### [Work to be completed]
Write out, without any change, the lines in the material below that run from the line with "What are we" through the line with "Therefore we cast", both included.

### [Task data]
+-------+
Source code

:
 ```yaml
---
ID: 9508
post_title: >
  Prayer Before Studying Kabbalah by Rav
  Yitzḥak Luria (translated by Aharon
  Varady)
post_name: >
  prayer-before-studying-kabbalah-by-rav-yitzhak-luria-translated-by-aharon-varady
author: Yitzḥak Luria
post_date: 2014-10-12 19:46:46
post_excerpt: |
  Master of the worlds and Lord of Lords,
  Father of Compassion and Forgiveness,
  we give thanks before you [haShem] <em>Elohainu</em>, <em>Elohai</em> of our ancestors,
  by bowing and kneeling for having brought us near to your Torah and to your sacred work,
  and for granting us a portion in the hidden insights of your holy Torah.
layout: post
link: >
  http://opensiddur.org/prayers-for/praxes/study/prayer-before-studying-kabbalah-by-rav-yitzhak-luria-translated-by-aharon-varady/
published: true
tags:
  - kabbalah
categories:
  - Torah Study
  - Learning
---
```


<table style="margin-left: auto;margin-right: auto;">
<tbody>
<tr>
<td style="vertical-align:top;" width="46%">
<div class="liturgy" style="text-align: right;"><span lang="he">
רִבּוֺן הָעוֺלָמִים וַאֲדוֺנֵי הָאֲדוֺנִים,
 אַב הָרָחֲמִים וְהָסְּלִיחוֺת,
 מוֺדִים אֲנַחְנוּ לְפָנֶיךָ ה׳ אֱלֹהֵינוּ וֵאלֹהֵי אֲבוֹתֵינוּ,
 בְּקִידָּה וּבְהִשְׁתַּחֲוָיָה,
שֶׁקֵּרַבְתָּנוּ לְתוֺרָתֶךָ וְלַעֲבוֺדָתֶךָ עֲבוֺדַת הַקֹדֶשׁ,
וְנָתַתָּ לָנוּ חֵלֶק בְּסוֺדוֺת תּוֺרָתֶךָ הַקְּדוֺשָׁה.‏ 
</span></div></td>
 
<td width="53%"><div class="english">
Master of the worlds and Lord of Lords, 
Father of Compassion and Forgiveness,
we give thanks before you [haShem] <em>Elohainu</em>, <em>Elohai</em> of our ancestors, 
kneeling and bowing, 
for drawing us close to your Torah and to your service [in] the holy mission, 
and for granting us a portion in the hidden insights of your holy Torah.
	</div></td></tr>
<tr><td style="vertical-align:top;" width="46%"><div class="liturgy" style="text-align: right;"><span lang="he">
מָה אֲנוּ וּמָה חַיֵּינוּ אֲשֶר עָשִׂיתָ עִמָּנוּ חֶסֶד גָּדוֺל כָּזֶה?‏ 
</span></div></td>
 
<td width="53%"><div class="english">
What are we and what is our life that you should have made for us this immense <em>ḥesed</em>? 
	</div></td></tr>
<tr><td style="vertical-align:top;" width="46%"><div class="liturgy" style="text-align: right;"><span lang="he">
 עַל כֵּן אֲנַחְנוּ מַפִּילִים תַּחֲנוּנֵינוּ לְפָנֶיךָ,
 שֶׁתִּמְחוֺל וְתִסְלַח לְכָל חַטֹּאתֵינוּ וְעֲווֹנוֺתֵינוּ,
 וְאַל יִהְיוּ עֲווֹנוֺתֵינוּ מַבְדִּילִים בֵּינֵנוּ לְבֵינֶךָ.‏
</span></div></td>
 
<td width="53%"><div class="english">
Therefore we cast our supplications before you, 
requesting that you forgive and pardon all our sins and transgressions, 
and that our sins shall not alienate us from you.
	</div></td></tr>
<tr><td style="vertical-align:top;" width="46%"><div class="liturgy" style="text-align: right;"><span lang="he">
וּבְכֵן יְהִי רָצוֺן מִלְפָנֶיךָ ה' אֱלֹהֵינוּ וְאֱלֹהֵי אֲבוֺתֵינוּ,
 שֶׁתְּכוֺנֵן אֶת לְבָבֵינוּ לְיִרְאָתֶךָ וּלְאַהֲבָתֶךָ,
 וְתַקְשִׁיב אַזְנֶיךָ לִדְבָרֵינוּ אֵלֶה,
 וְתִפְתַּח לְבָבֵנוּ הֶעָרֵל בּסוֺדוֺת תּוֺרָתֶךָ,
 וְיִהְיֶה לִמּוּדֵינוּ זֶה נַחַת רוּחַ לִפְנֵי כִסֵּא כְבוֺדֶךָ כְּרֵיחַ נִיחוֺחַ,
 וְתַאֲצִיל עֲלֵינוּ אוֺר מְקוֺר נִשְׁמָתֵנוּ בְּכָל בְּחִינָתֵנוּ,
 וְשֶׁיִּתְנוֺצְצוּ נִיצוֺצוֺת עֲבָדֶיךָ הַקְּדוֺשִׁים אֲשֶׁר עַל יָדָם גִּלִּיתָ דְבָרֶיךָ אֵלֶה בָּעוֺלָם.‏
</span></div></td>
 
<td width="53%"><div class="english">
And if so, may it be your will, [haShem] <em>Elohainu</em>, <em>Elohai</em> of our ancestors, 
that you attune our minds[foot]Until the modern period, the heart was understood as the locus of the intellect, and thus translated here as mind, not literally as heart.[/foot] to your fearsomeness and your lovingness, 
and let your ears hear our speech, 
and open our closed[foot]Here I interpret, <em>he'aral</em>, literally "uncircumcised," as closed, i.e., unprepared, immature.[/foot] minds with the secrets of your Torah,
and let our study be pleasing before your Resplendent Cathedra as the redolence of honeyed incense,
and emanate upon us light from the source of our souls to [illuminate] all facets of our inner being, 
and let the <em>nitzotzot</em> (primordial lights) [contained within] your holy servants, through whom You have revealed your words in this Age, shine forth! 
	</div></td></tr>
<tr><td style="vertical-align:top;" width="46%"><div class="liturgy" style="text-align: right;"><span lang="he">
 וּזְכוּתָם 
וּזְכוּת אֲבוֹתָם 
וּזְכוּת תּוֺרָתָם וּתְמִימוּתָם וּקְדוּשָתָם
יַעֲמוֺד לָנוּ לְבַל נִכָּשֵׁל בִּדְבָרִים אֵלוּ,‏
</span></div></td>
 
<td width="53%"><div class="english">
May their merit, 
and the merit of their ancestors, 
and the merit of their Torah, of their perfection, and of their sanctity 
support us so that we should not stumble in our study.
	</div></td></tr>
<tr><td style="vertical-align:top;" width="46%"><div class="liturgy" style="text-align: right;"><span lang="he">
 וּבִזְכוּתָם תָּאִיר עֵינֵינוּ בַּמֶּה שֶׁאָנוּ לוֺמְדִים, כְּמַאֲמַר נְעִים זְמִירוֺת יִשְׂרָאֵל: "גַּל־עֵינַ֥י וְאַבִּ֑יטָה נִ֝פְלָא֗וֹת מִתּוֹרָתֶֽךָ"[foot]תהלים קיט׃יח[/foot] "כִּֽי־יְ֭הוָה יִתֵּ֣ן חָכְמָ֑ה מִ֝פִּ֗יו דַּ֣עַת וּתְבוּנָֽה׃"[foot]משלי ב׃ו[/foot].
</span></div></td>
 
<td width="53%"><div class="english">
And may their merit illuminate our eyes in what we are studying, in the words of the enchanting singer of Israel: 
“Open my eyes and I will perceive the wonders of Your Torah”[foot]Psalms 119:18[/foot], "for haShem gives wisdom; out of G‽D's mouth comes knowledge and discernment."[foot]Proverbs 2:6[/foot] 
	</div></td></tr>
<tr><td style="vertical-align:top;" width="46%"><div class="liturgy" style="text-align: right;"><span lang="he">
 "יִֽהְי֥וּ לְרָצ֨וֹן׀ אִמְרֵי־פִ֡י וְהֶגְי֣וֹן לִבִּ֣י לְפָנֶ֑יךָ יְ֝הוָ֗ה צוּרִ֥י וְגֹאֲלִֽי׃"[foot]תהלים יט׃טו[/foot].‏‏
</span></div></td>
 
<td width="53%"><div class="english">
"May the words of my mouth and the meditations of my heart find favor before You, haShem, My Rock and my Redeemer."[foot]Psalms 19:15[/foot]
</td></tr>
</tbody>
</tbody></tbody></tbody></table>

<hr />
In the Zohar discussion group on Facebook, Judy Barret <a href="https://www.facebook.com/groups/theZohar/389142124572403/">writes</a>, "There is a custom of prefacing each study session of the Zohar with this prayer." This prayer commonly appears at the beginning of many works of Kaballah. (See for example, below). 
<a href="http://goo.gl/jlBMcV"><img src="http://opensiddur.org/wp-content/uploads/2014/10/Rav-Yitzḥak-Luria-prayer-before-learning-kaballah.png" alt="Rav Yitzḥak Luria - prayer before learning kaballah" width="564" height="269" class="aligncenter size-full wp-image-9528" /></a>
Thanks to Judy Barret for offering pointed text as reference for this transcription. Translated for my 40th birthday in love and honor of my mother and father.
+-------+
### [Answer]
What are we and what is our life that you should have made for us this immense <em>ḥesed</em>? 
	</div></td></tr>
<tr><td style="vertical-align:top;" width="46%"><div class="liturgy" style="text-align: right;"><span lang="he">
 עַל כֵּן אֲנַחְנוּ מַפִּילִים תַּחֲנוּנֵינוּ לְפָנֶיךָ,
 שֶׁתִּמְחוֺל וְתִסְלַח לְכָל חַטֹּאתֵינוּ וְעֲווֹנוֺתֵינוּ,
 וְאַל יִהְיוּ עֲווֹנוֺתֵינוּ מַבְדִּילִים בֵּינֵנוּ לְבֵינֶךָ.‏
</span></div></td>
 
<td width="53%"><div class="english">
Therefore we cast our supplications before you, 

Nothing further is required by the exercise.